Simpson's mansion on auction block
Jonathan T. Lovitt ; Richard Price
07/14/1997
USA Today
FINAL
Page 01A
(Copyright 1997)
LOS ANGELES -- O.J. Simpson's Brentwood mansion will be up for sale today
in a foreclosure auction with experts predicting bids on the low side.
Hawthorne Savings bank foreclosed after Simpson defaulted on $2.46 million he
borrowed to pay legal bills for the criminal and civil trials following the 1994
murders of his ex-wife, Nicole Brown, and her friend Ronald Goldman.
Bidding is scheduled to begin at 11 a.m. PT on the courthouse steps in Norwalk,
Calif. The bank is demanding a minimum bid of $2.5 million -- cash or cashier's
check.
If there are no other bidders, the bank takes over the title.
Although the bank is the primary lien-holder, there are others. Even if the house
sold for its appraised value of $3.5 million, the money would go to lien-holders,
not to pay the victims' families civil award.
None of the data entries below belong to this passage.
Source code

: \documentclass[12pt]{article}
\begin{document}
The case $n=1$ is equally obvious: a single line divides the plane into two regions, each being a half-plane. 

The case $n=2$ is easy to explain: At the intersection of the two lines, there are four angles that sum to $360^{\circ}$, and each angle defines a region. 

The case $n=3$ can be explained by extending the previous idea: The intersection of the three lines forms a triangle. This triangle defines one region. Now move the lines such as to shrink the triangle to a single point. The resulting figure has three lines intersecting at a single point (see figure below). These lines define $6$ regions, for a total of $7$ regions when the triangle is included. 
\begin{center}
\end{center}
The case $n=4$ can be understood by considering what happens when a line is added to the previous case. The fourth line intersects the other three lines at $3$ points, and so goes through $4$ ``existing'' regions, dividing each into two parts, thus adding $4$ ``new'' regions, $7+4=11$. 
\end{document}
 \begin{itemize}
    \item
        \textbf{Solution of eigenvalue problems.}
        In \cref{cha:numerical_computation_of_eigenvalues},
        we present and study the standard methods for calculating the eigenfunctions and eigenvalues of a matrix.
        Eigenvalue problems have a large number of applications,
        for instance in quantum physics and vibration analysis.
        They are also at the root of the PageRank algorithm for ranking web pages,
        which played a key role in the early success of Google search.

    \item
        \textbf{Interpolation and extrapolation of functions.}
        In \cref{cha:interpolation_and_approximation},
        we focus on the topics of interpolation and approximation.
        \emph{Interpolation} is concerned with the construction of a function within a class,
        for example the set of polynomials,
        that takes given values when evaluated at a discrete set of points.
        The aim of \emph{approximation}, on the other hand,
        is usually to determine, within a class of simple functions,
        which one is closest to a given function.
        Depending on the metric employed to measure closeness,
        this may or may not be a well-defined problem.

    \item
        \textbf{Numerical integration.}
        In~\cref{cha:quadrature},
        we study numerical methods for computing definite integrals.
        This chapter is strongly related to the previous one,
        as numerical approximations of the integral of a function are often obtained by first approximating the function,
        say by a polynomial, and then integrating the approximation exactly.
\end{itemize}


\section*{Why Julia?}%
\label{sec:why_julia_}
Some observers expect it will be hard to sell the five-bedroom, six-bath mansion.
``O.J.'s house is associated with a terrible event,'' says Randall Bell, a real estate
analyst who specializes in homes associated with tragedy. ``The kind of people
who would buy a multimillion dollar house in Brentwood don't want to be
associated with O.J. Simpson.''
Simpson bought the 6,200-square-foot home in 1977 near the close of his
football career.
It also has a tennis court, a playground, an Olympic-size pool and a guest house,
then-home to Brian ``Kato'' Kaelin, who gained fame as a witness in the criminal
trial.
And more than three years after the murders, the property continues to draw
media and curiosity-seekers. Simpson posed with several Saturday, when friends
and relatives gathered for his belated 50th birthday party.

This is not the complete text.